A Moving Blog

Occasional celluloid musings from BarryG

Wednesday 5 January 2011

Women without men

Movie buffs may argue which international film festival more frequently ends up giving prizes to movies few people would want to see: Berlin, Cannes or Venice.


The latter gave its 2009 Silver Lion (an occasional second-tier award) to Shirin Neshat for her direction of Women Without Men, which also earned her the festival's UNICEF award. The city has a record of attracting more commercial fare than others, and rewarding it (as for Sophia Coppola and John Woo in 2010), but this Iranian entry was much more arthouse than commercial.

Neshat (born in Iran in 1957) gained European funding (largely German) for her debut feature, filmed mostly on location in Morocco, employing European technical personnel, a Japanese composer (multi-award and Oscar-winning Ryuichi Sakamoto) and emigre Iranian actors.

The film's screenplay, co-written by Neshat, is based on a short work of the same name by the Iranian novelist, Shahrnoush Parsipour. Written during the 1970s and published early in the 90s, it was soon banned by the Islamic Republic, which had already imprisoned the author four times. She and Neshat, each a daughter of upper middle-class parentage, had already relocated to the USA, where New York-based Neshat is known for her photography and video installations.

Feminist issues inspired the interlocked stories of four women at the time of the 1953 overthrow of the democratically-elected Mosaddegh government and re-imposition of military dictatorship under the Shah, a coup d'etat engineered by Britain with CIA backing (the Western countries protecting their oil interests from Mosaddegh's nationalisation moves). The political environment provides impulses and scenes that move the story forward.

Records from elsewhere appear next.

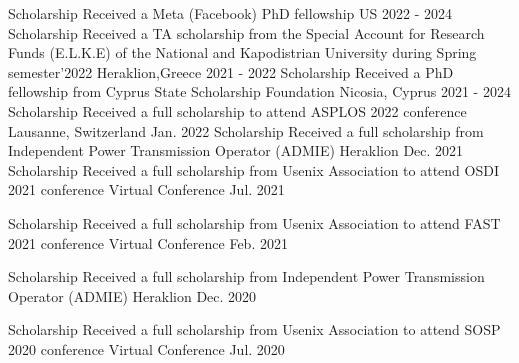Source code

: 
\begin{cvhonors}
	\cvhonor
	{Scholarship} %
	{Received a Meta (Facebook) PhD fellowship} %
	{US} %
	{2022 - 2024} %
	\cvhonor
	{Scholarship} %
	{Received a TA scholarship from the Special Account for Research Funds (E.L.K.E) of the National and Kapodistrian University during Spring semester’2022} %
	{Heraklion,Greece} %
	{2021 - 2022} %
	\cvhonor
	{Scholarship} %
	{Received a PhD fellowship from Cyprus State Scholarship Foundation} %
	{Nicosia, Cyprus} %
	{2021 - 2024} %
	\cvhonor
	{Scholarship} %
	{Received a full scholarship to attend ASPLOS 2022 conference} %
	{Lausanne, Switzerland} %
	{Jan. 2022} %
	\cvhonor
	{Scholarship} %
	{Received a full scholarship from Independent Power Transmission
		Operator (ADMIE)} %
	{Heraklion} %
	{Dec. 2021} %
	\cvhonor
	{Scholarship} %
	{Received a full scholarship from Usenix Association to attend
		OSDI 2021 conference} %
	{Virtual Conference} %
	{Jul. 2021} %

	\cvhonor
	{Scholarship} %
	{Received a full scholarship from Usenix Association to attend
		FAST 2021 conference
	} %
	{Virtual Conference} %
	{Feb. 2021} %

	\cvhonor
	{Scholarship} %
	{Received a full scholarship from Independent Power Transmission
		Operator (ADMIE)} %
	{Heraklion} %
	{Dec. 2020} %

	\cvhonor
	{Scholarship} %
	{Received a full scholarship from Usenix Association to attend
		SOSP 2020 conference} %
	{Virtual Conference} %
	{Jul. 2020} %


\end{cvhonors}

Inevitably, the women hold symbolic roles as the oppressed victims of cultural and religious male chauvinism: a 30-year-old politically-aware spinster subject to her traditionalist brother's demands, an anorexic and over-worked prostitute, an unfulfilled 50-year-old wife of a general, and a conformist girl foolishly holding a flame for the uncaring traditionalist.

They all arrive, by different dramatic routes, at an isolated estate with a vast orchard outside Tehran. Three of them stay there together; the activist returns to the capital to watch political demonstrations. It wasn't clear whether the robed woman was still alive as a resuscitated corpse, or a ghost of the character who'd been seen jumping off her family home's roof and being buried in its garden by her brother.

For its first hour, however, the film was a totally credible allegory, presenting extraordinarily memorable photography, editing, set designs and acting. Neshat's framing and shot composition were finely balanced images of beauty and melancholy, and her Venice award was well deserved. She muted the colours of most of her sets, creating mood-enhancing dominant hues of blue and grey, evoking the cine-verite ambience of B&W film without tripping into a neo-realist documentary style. The final half-hour, however, felt as strained as the screenplay's soap operatics and political parables were.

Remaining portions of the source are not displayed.